**Instructions to follow**
In your copy of the data, keep every word exact and include no pictures.

Segment Start: Supplied material

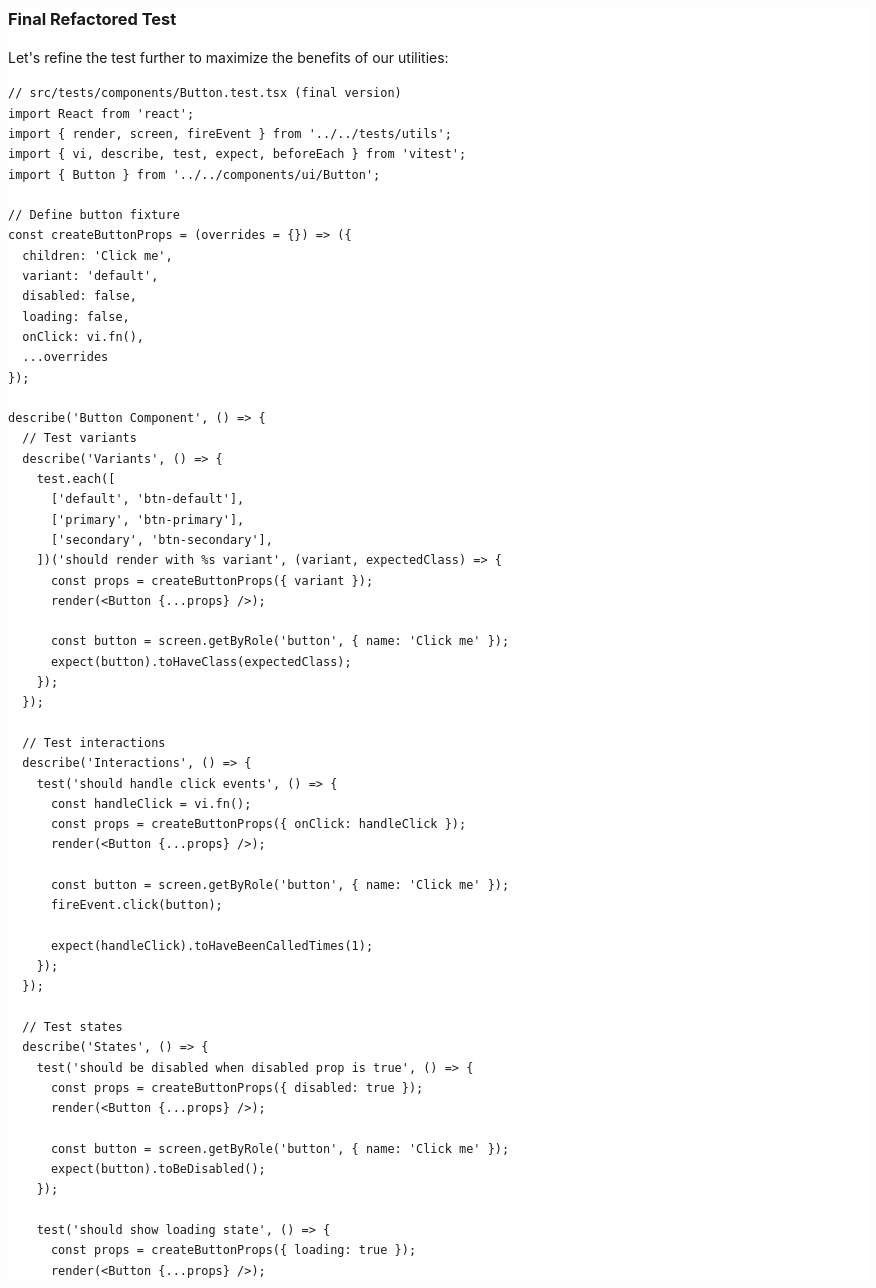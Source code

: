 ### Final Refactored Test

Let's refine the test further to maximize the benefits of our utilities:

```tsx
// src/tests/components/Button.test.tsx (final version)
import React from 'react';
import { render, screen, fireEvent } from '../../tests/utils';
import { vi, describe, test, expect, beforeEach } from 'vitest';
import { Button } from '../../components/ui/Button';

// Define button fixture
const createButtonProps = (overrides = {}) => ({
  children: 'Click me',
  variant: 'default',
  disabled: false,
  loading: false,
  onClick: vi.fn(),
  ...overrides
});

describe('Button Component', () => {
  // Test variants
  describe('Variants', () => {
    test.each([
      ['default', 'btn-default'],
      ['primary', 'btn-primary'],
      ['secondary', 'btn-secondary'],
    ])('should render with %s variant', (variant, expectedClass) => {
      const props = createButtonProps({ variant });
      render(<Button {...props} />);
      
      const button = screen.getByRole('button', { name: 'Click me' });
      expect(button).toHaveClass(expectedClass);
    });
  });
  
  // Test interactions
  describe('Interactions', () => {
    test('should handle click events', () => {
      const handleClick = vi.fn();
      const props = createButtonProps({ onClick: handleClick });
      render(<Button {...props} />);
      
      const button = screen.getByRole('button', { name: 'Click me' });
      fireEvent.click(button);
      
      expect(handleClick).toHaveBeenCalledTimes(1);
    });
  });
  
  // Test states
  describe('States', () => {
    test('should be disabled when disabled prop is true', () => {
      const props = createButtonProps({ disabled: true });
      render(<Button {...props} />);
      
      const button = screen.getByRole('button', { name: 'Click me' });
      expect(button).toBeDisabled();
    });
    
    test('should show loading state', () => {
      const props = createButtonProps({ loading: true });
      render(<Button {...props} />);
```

Segment End: Supplied material

**Answer section**
Source code

: ### Final Refactored Test

Let's refine the test further to maximize the benefits of our utilities:

```tsx
// src/tests/components/Button.test.tsx (final version)
import React from 'react';
import { render, screen, fireEvent } from '../../tests/utils';
import { vi, describe, test, expect, beforeEach } from 'vitest';
import { Button } from '../../components/ui/Button';

// Define button fixture
const createButtonProps = (overrides = {}) => ({
  children: 'Click me',
  variant: 'default',
  disabled: false,
  loading: false,
  onClick: vi.fn(),
  ...overrides
});

describe('Button Component', () => {
  // Test variants
  describe('Variants', () => {
    test.each([
      ['default', 'btn-default'],
      ['primary', 'btn-primary'],
      ['secondary', 'btn-secondary'],
    ])('should render with %s variant', (variant, expectedClass) => {
      const props = createButtonProps({ variant });
      render(<Button {...props} />);
      
      const button = screen.getByRole('button', { name: 'Click me' });
      expect(button).toHaveClass(expectedClass);
    });
  });
  
  // Test interactions
  describe('Interactions', () => {
    test('should handle click events', () => {
      const handleClick = vi.fn();
      const props = createButtonProps({ onClick: handleClick });
      render(<Button {...props} />);
      
      const button = screen.getByRole('button', { name: 'Click me' });
      fireEvent.click(button);
      
      expect(handleClick).toHaveBeenCalledTimes(1);
    });
  });
  
  // Test states
  describe('States', () => {
    test('should be disabled when disabled prop is true', () => {
      const props = createButtonProps({ disabled: true });
      render(<Button {...props} />);
      
      const button = screen.getByRole('button', { name: 'Click me' });
      expect(button).toBeDisabled();
    });
    
    test('should show loading state', () => {
      const props = createButtonProps({ loading: true });
      render(<Button {...props} />);
```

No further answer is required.